(Collected data)
_____

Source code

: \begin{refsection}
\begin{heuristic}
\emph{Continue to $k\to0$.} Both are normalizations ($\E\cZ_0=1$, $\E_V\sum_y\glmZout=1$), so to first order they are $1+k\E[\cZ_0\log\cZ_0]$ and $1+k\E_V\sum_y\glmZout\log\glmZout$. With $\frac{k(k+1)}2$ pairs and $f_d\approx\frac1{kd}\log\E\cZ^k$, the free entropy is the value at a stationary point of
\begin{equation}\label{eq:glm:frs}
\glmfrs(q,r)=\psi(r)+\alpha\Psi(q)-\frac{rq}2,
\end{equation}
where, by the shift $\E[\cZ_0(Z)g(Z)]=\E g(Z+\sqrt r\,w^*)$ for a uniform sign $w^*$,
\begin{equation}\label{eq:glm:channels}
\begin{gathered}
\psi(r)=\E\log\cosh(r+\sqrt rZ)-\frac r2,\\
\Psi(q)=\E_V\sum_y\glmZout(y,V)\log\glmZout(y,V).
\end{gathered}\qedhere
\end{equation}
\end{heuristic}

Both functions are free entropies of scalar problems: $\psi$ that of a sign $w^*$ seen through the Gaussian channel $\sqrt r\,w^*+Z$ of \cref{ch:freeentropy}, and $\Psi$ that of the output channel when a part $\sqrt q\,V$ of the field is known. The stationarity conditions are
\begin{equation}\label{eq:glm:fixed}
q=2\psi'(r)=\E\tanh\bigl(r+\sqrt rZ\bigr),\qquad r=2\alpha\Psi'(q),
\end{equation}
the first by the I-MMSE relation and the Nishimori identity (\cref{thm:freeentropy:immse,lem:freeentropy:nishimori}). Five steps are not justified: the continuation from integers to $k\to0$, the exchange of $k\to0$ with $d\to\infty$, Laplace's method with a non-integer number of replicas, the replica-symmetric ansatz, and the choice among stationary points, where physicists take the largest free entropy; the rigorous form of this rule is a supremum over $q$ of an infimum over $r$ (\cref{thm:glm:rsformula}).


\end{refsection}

_____

▶ _What this task involves_:
The data should be printed again exactly, line for line.

▶ _Solution for this problem_:
Source code

: \begin{refsection}
\begin{heuristic}
\emph{Continue to $k\to0$.} Both are normalizations ($\E\cZ_0=1$, $\E_V\sum_y\glmZout=1$), so to first order they are $1+k\E[\cZ_0\log\cZ_0]$ and $1+k\E_V\sum_y\glmZout\log\glmZout$. With $\frac{k(k+1)}2$ pairs and $f_d\approx\frac1{kd}\log\E\cZ^k$, the free entropy is the value at a stationary point of
\begin{equation}\label{eq:glm:frs}
\glmfrs(q,r)=\psi(r)+\alpha\Psi(q)-\frac{rq}2,
\end{equation}
where, by the shift $\E[\cZ_0(Z)g(Z)]=\E g(Z+\sqrt r\,w^*)$ for a uniform sign $w^*$,
\begin{equation}\label{eq:glm:channels}
\begin{gathered}
\psi(r)=\E\log\cosh(r+\sqrt rZ)-\frac r2,\\
\Psi(q)=\E_V\sum_y\glmZout(y,V)\log\glmZout(y,V).
\end{gathered}\qedhere
\end{equation}
\end{heuristic}

Both functions are free entropies of scalar problems: $\psi$ that of a sign $w^*$ seen through the Gaussian channel $\sqrt r\,w^*+Z$ of \cref{ch:freeentropy}, and $\Psi$ that of the output channel when a part $\sqrt q\,V$ of the field is known. The stationarity conditions are
\begin{equation}\label{eq:glm:fixed}
q=2\psi'(r)=\E\tanh\bigl(r+\sqrt rZ\bigr),\qquad r=2\alpha\Psi'(q),
\end{equation}
the first by the I-MMSE relation and the Nishimori identity (\cref{thm:freeentropy:immse,lem:freeentropy:nishimori}). Five steps are not justified: the continuation from integers to $k\to0$, the exchange of $k\to0$ with $d\to\infty$, Laplace's method with a non-integer number of replicas, the replica-symmetric ansatz, and the choice among stationary points, where physicists take the largest free entropy; the rigorous form of this rule is a supremum over $q$ of an infimum over $r$ (\cref{thm:glm:rsformula}).


\end{refsection}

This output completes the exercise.